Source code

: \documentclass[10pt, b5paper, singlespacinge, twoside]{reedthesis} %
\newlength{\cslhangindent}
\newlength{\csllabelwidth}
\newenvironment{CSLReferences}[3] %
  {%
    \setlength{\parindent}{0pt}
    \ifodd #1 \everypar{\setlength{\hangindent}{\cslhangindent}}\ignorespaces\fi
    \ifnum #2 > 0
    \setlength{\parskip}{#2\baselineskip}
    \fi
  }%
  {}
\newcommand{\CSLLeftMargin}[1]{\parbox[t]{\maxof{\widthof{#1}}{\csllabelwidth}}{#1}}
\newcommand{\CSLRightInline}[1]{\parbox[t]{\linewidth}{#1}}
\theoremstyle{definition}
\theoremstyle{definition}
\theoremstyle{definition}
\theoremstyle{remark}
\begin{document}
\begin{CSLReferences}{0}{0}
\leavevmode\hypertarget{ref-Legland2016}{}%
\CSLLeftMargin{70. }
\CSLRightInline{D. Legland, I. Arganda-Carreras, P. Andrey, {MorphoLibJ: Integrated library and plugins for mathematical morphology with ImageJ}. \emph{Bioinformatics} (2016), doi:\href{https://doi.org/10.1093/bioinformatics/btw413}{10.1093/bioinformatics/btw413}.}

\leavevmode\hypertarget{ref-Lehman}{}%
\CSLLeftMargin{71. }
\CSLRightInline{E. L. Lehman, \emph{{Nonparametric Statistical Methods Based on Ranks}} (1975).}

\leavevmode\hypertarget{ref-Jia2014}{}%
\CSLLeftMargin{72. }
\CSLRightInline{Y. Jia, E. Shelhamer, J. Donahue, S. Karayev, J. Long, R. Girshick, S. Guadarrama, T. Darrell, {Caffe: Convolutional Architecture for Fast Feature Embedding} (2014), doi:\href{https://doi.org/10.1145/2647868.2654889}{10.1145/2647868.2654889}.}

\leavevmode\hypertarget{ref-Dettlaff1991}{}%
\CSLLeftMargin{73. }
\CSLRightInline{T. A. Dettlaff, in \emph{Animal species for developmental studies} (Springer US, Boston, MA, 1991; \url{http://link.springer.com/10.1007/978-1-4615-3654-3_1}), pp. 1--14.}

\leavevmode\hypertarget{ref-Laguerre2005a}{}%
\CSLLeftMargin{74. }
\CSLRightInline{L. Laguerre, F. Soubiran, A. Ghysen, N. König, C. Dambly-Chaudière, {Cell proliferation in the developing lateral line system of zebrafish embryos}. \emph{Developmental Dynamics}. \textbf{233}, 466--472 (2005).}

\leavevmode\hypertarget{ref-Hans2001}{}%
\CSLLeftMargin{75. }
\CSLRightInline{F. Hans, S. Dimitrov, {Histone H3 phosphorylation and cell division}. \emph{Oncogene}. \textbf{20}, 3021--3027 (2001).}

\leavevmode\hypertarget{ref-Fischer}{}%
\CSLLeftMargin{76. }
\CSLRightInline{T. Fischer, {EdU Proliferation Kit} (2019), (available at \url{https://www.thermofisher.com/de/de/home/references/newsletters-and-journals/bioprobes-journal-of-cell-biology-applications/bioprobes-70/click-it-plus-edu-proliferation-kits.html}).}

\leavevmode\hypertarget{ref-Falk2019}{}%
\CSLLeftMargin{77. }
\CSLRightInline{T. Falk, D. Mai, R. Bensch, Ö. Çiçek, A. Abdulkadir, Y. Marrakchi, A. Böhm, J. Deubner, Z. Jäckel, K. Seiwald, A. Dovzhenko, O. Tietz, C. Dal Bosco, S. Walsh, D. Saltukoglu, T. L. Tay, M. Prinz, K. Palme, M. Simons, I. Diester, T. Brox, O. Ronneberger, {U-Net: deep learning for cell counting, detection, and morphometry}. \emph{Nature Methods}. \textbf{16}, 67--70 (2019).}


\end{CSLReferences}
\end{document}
------
-- Aim of the exercise --
Your task is to retype the records above exactly.

-- Solved problem --
Source code

: \documentclass[10pt, b5paper, singlespacinge, twoside]{reedthesis} %
\newlength{\cslhangindent}
\newlength{\csllabelwidth}
\newenvironment{CSLReferences}[3] %
  {%
    \setlength{\parindent}{0pt}
    \ifodd #1 \everypar{\setlength{\hangindent}{\cslhangindent}}\ignorespaces\fi
    \ifnum #2 > 0
    \setlength{\parskip}{#2\baselineskip}
    \fi
  }%
  {}
\newcommand{\CSLLeftMargin}[1]{\parbox[t]{\maxof{\widthof{#1}}{\csllabelwidth}}{#1}}
\newcommand{\CSLRightInline}[1]{\parbox[t]{\linewidth}{#1}}
\theoremstyle{definition}
\theoremstyle{definition}
\theoremstyle{definition}
\theoremstyle{remark}
\begin{document}
\begin{CSLReferences}{0}{0}
\leavevmode\hypertarget{ref-Legland2016}{}%
\CSLLeftMargin{70. }
\CSLRightInline{D. Legland, I. Arganda-Carreras, P. Andrey, {MorphoLibJ: Integrated library and plugins for mathematical morphology with ImageJ}. \emph{Bioinformatics} (2016), doi:\href{https://doi.org/10.1093/bioinformatics/btw413}{10.1093/bioinformatics/btw413}.}

\leavevmode\hypertarget{ref-Lehman}{}%
\CSLLeftMargin{71. }
\CSLRightInline{E. L. Lehman, \emph{{Nonparametric Statistical Methods Based on Ranks}} (1975).}

\leavevmode\hypertarget{ref-Jia2014}{}%
\CSLLeftMargin{72. }
\CSLRightInline{Y. Jia, E. Shelhamer, J. Donahue, S. Karayev, J. Long, R. Girshick, S. Guadarrama, T. Darrell, {Caffe: Convolutional Architecture for Fast Feature Embedding} (2014), doi:\href{https://doi.org/10.1145/2647868.2654889}{10.1145/2647868.2654889}.}

\leavevmode\hypertarget{ref-Dettlaff1991}{}%
\CSLLeftMargin{73. }
\CSLRightInline{T. A. Dettlaff, in \emph{Animal species for developmental studies} (Springer US, Boston, MA, 1991; \url{http://link.springer.com/10.1007/978-1-4615-3654-3_1}), pp. 1--14.}

\leavevmode\hypertarget{ref-Laguerre2005a}{}%
\CSLLeftMargin{74. }
\CSLRightInline{L. Laguerre, F. Soubiran, A. Ghysen, N. König, C. Dambly-Chaudière, {Cell proliferation in the developing lateral line system of zebrafish embryos}. \emph{Developmental Dynamics}. \textbf{233}, 466--472 (2005).}

\leavevmode\hypertarget{ref-Hans2001}{}%
\CSLLeftMargin{75. }
\CSLRightInline{F. Hans, S. Dimitrov, {Histone H3 phosphorylation and cell division}. \emph{Oncogene}. \textbf{20}, 3021--3027 (2001).}

\leavevmode\hypertarget{ref-Fischer}{}%
\CSLLeftMargin{76. }
\CSLRightInline{T. Fischer, {EdU Proliferation Kit} (2019), (available at \url{https://www.thermofisher.com/de/de/home/references/newsletters-and-journals/bioprobes-journal-of-cell-biology-applications/bioprobes-70/click-it-plus-edu-proliferation-kits.html}).}

\leavevmode\hypertarget{ref-Falk2019}{}%
\CSLLeftMargin{77. }
\CSLRightInline{T. Falk, D. Mai, R. Bensch, Ö. Çiçek, A. Abdulkadir, Y. Marrakchi, A. Böhm, J. Deubner, Z. Jäckel, K. Seiwald, A. Dovzhenko, O. Tietz, C. Dal Bosco, S. Walsh, D. Saltukoglu, T. L. Tay, M. Prinz, K. Palme, M. Simons, I. Diester, T. Brox, O. Ronneberger, {U-Net: deep learning for cell counting, detection, and morphometry}. \emph{Nature Methods}. \textbf{16}, 67--70 (2019).}


\end{CSLReferences}
\end{document}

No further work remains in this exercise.